Plain-text document sources
-*-

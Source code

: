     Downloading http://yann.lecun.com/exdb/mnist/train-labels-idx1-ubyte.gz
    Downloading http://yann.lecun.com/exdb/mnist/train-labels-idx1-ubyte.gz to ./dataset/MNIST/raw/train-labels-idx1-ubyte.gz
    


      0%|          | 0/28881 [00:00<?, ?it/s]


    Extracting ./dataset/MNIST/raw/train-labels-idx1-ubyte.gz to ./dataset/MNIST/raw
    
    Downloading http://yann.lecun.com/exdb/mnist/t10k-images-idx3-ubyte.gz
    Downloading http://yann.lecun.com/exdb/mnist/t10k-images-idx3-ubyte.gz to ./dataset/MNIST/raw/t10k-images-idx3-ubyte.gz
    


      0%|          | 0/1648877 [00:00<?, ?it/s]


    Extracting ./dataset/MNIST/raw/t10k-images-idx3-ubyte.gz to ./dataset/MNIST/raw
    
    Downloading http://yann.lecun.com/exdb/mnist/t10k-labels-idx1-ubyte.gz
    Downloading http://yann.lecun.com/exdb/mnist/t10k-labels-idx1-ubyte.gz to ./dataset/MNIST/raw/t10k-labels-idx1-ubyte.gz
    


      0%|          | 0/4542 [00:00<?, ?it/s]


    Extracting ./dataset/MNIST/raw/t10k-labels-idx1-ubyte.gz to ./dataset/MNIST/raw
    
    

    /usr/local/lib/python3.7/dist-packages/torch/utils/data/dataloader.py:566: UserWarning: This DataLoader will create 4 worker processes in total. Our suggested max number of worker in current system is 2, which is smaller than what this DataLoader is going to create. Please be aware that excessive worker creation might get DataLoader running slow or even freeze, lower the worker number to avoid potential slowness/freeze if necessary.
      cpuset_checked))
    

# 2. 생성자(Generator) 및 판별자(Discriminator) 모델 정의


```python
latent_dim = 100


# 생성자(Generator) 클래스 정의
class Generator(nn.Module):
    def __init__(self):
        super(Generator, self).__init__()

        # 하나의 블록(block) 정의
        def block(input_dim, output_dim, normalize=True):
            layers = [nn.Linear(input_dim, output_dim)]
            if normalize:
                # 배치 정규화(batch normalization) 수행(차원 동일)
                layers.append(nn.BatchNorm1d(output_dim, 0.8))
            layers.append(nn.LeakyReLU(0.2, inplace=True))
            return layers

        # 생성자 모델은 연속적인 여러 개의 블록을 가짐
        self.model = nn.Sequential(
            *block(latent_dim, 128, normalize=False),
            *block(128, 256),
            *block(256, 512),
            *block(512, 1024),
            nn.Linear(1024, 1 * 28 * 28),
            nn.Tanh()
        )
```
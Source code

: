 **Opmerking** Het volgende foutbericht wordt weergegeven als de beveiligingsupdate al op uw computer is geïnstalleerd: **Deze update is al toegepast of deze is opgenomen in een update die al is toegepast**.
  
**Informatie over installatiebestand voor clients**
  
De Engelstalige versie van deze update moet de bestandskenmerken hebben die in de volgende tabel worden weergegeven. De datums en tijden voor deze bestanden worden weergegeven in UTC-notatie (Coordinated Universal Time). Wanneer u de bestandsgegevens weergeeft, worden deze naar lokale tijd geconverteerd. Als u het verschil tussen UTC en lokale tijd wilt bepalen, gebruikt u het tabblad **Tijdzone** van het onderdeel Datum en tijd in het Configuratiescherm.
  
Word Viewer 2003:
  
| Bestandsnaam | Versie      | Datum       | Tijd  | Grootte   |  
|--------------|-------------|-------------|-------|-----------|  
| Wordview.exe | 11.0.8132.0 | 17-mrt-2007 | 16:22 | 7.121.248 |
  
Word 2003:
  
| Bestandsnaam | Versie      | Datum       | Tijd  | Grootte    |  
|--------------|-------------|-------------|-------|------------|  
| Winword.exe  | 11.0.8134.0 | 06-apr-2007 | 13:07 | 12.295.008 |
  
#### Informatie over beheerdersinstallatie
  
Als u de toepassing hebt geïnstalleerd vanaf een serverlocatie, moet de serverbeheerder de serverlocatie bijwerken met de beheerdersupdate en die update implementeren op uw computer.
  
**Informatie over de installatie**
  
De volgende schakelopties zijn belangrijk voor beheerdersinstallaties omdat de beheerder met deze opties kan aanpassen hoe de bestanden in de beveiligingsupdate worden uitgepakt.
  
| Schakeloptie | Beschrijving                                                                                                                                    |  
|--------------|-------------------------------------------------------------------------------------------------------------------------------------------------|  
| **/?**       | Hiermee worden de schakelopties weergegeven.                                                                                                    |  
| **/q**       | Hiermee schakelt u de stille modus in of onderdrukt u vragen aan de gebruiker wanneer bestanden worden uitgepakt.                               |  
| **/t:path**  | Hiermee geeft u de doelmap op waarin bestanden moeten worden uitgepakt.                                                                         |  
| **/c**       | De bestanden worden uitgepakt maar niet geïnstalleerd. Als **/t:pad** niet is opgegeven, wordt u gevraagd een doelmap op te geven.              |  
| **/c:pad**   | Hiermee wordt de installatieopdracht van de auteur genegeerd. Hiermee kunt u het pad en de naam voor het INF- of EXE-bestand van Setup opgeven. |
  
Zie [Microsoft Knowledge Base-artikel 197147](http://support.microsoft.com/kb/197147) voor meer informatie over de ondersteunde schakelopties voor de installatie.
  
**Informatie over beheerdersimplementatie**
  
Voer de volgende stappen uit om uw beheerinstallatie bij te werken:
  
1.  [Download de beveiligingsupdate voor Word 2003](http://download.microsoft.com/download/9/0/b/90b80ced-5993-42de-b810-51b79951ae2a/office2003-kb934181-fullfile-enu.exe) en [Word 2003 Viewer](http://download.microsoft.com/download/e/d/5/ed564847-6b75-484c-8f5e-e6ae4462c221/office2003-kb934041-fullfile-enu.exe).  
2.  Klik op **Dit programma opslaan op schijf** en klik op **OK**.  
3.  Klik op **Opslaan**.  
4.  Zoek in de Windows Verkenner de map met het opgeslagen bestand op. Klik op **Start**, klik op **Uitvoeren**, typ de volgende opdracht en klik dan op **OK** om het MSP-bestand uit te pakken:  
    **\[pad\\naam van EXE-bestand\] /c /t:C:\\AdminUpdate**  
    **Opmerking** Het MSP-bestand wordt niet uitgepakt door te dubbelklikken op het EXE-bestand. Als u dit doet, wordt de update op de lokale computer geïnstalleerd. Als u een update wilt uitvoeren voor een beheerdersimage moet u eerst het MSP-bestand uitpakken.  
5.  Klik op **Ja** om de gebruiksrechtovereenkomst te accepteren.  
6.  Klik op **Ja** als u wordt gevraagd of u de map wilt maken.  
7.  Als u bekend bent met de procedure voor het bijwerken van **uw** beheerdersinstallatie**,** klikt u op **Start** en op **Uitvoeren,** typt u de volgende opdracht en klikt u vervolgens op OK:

-*-

WHAT THIS TASK INVOLVES
An exact restatement of the data above is required.

RESPONSE AREA
Source code

:     Downloading http://yann.lecun.com/exdb/mnist/train-labels-idx1-ubyte.gz
    Downloading http://yann.lecun.com/exdb/mnist/train-labels-idx1-ubyte.gz to ./dataset/MNIST/raw/train-labels-idx1-ubyte.gz
    


      0%|          | 0/28881 [00:00<?, ?it/s]


    Extracting ./dataset/MNIST/raw/train-labels-idx1-ubyte.gz to ./dataset/MNIST/raw
    
    Downloading http://yann.lecun.com/exdb/mnist/t10k-images-idx3-ubyte.gz
    Downloading http://yann.lecun.com/exdb/mnist/t10k-images-idx3-ubyte.gz to ./dataset/MNIST/raw/t10k-images-idx3-ubyte.gz
    


      0%|          | 0/1648877 [00:00<?, ?it/s]


    Extracting ./dataset/MNIST/raw/t10k-images-idx3-ubyte.gz to ./dataset/MNIST/raw
    
    Downloading http://yann.lecun.com/exdb/mnist/t10k-labels-idx1-ubyte.gz
    Downloading http://yann.lecun.com/exdb/mnist/t10k-labels-idx1-ubyte.gz to ./dataset/MNIST/raw/t10k-labels-idx1-ubyte.gz
    


      0%|          | 0/4542 [00:00<?, ?it/s]


    Extracting ./dataset/MNIST/raw/t10k-labels-idx1-ubyte.gz to ./dataset/MNIST/raw
    
    

    /usr/local/lib/python3.7/dist-packages/torch/utils/data/dataloader.py:566: UserWarning: This DataLoader will create 4 worker processes in total. Our suggested max number of worker in current system is 2, which is smaller than what this DataLoader is going to create. Please be aware that excessive worker creation might get DataLoader running slow or even freeze, lower the worker number to avoid potential slowness/freeze if necessary.
      cpuset_checked))
    

# 2. 생성자(Generator) 및 판별자(Discriminator) 모델 정의


```python
latent_dim = 100


# 생성자(Generator) 클래스 정의
class Generator(nn.Module):
    def __init__(self):
        super(Generator, self).__init__()

        # 하나의 블록(block) 정의
        def block(input_dim, output_dim, normalize=True):
            layers = [nn.Linear(input_dim, output_dim)]
            if normalize:
                # 배치 정규화(batch normalization) 수행(차원 동일)
                layers.append(nn.BatchNorm1d(output_dim, 0.8))
            layers.append(nn.LeakyReLU(0.2, inplace=True))
            return layers

        # 생성자 모델은 연속적인 여러 개의 블록을 가짐
        self.model = nn.Sequential(
            *block(latent_dim, 128, normalize=False),
            *block(128, 256),
            *block(256, 512),
            *block(512, 1024),
            nn.Linear(1024, 1 * 28 * 28),
            nn.Tanh()
        )
```
Source code

: **Opmerking** Het volgende foutbericht wordt weergegeven als de beveiligingsupdate al op uw computer is geïnstalleerd: **Deze update is al toegepast of deze is opgenomen in een update die al is toegepast**.
  
**Informatie over installatiebestand voor clients**
  
De Engelstalige versie van deze update moet de bestandskenmerken hebben die in de volgende tabel worden weergegeven. De datums en tijden voor deze bestanden worden weergegeven in UTC-notatie (Coordinated Universal Time). Wanneer u de bestandsgegevens weergeeft, worden deze naar lokale tijd geconverteerd. Als u het verschil tussen UTC en lokale tijd wilt bepalen, gebruikt u het tabblad **Tijdzone** van het onderdeel Datum en tijd in het Configuratiescherm.
  
Word Viewer 2003:
  
| Bestandsnaam | Versie      | Datum       | Tijd  | Grootte   |  
|--------------|-------------|-------------|-------|-----------|  
| Wordview.exe | 11.0.8132.0 | 17-mrt-2007 | 16:22 | 7.121.248 |
  
Word 2003:
  
| Bestandsnaam | Versie      | Datum       | Tijd  | Grootte    |  
|--------------|-------------|-------------|-------|------------|  
| Winword.exe  | 11.0.8134.0 | 06-apr-2007 | 13:07 | 12.295.008 |
  
#### Informatie over beheerdersinstallatie
  
Als u de toepassing hebt geïnstalleerd vanaf een serverlocatie, moet de serverbeheerder de serverlocatie bijwerken met de beheerdersupdate en die update implementeren op uw computer.
  
**Informatie over de installatie**
  
De volgende schakelopties zijn belangrijk voor beheerdersinstallaties omdat de beheerder met deze opties kan aanpassen hoe de bestanden in de beveiligingsupdate worden uitgepakt.
  
| Schakeloptie | Beschrijving                                                                                                                                    |  
|--------------|-------------------------------------------------------------------------------------------------------------------------------------------------|  
| **/?**       | Hiermee worden de schakelopties weergegeven.                                                                                                    |  
| **/q**       | Hiermee schakelt u de stille modus in of onderdrukt u vragen aan de gebruiker wanneer bestanden worden uitgepakt.                               |  
| **/t:path**  | Hiermee geeft u de doelmap op waarin bestanden moeten worden uitgepakt.                                                                         |  
| **/c**       | De bestanden worden uitgepakt maar niet geïnstalleerd. Als **/t:pad** niet is opgegeven, wordt u gevraagd een doelmap op te geven.              |  
| **/c:pad**   | Hiermee wordt de installatieopdracht van de auteur genegeerd. Hiermee kunt u het pad en de naam voor het INF- of EXE-bestand van Setup opgeven. |
  
Zie [Microsoft Knowledge Base-artikel 197147](http://support.microsoft.com/kb/197147) voor meer informatie over de ondersteunde schakelopties voor de installatie.
  
**Informatie over beheerdersimplementatie**
  
Voer de volgende stappen uit om uw beheerinstallatie bij te werken:
  
1.  [Download de beveiligingsupdate voor Word 2003](http://download.microsoft.com/download/9/0/b/90b80ced-5993-42de-b810-51b79951ae2a/office2003-kb934181-fullfile-enu.exe) en [Word 2003 Viewer](http://download.microsoft.com/download/e/d/5/ed564847-6b75-484c-8f5e-e6ae4462c221/office2003-kb934041-fullfile-enu.exe).  
2.  Klik op **Dit programma opslaan op schijf** en klik op **OK**.  
3.  Klik op **Opslaan**.  
4.  Zoek in de Windows Verkenner de map met het opgeslagen bestand op. Klik op **Start**, klik op **Uitvoeren**, typ de volgende opdracht en klik dan op **OK** om het MSP-bestand uit te pakken:  
    **\[pad\\naam van EXE-bestand\] /c /t:C:\\AdminUpdate**  
    **Opmerking** Het MSP-bestand wordt niet uitgepakt door te dubbelklikken op het EXE-bestand. Als u dit doet, wordt de update op de lokale computer geïnstalleerd. Als u een update wilt uitvoeren voor een beheerdersimage moet u eerst het MSP-bestand uitpakken.  
5.  Klik op **Ja** om de gebruiksrechtovereenkomst te accepteren.  
6.  Klik op **Ja** als u wordt gevraagd of u de map wilt maken.  
7.  Als u bekend bent met de procedure voor het bijwerken van **uw** beheerdersinstallatie**,** klikt u op **Start** en op **Uitvoeren,** typt u de volgende opdracht en klikt u vervolgens op OK:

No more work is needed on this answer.